Postby SirNickity » 2019-5-13 @ 17:59

Scali wrote:
SirNickity wrote:The waveform is stair-cased. Digital audio is quantized in the X and Y axis, so I don't even understand how anyone can fathom it as anything else. The lower the resolution on either axis, the more stepping occurs.


Perhaps you need to look at the videos again.
The waveform is sampled, which indeed is quantized in time and dynamic range. However, samples are just points, as in 'infinitely short' in terms of time.
The waveform would only get 'stairstepped' if you stretch out each sample in time in the horizontal direction. In practice this is never the case, not even with the cheapest of DACs.

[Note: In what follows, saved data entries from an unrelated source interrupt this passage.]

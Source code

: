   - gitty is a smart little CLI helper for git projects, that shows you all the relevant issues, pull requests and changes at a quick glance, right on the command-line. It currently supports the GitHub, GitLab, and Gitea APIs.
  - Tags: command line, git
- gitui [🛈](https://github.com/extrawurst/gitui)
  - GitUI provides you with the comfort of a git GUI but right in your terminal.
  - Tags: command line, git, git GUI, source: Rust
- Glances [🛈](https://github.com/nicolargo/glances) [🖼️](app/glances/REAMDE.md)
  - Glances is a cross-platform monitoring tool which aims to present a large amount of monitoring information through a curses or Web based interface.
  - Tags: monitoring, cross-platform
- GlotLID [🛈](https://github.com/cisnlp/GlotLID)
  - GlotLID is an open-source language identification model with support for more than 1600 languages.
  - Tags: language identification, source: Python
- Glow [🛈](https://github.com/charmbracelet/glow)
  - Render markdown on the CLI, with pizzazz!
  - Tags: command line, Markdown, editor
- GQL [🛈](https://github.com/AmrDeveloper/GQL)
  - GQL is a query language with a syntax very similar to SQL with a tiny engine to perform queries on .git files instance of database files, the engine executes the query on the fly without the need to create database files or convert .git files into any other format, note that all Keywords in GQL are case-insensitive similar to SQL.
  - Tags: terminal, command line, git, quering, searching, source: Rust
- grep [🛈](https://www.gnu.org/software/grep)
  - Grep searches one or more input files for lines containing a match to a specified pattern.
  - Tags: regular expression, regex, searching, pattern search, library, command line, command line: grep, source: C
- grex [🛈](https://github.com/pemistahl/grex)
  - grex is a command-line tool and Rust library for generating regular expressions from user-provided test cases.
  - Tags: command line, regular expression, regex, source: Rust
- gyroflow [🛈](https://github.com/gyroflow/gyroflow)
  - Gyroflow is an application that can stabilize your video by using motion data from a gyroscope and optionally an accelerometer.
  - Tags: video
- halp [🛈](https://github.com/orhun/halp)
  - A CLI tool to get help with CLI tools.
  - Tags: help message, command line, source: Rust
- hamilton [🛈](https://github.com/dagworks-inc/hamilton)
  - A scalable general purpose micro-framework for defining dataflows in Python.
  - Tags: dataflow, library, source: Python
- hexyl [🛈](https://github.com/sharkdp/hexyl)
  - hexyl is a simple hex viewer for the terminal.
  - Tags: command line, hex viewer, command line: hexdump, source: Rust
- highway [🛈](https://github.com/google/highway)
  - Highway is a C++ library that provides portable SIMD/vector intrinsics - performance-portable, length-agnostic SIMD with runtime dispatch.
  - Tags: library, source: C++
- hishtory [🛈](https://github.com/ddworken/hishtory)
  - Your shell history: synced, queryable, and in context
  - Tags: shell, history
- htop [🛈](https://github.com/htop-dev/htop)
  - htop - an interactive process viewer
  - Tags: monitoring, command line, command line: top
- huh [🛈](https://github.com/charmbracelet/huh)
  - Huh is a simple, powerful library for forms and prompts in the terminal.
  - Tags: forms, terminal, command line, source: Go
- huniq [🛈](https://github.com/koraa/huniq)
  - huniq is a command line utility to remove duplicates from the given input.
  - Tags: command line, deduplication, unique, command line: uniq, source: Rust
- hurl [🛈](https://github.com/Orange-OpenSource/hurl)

This is precisely what older DACs do. Like, exactly. Look at the schematic for the MT-32. It has a one-channel DAC and IIRC 6 channels of audio. The DAC outputs a fixed voltage via an analog switch into a S&H latch, which holds that voltage until the DAC comes back around to service that channel again. It's been a while since I've looked at this circuit so I don't remember the exact DAC model number, but it was super common in the late 80s, early 90s. Roland used it, or similar, in all their synths. Some highish-end CD players used it, etc., and that's just the ones I know about.

Then there's the Covox and DSS. Heck even the SB with its microcontroller-based DSPs did this. :-) I know those aren't representative of mass consumer audio, but my point is, it's way more common than you would think. Not anymore, since successive approximation and similar techniques are cheap and easy now.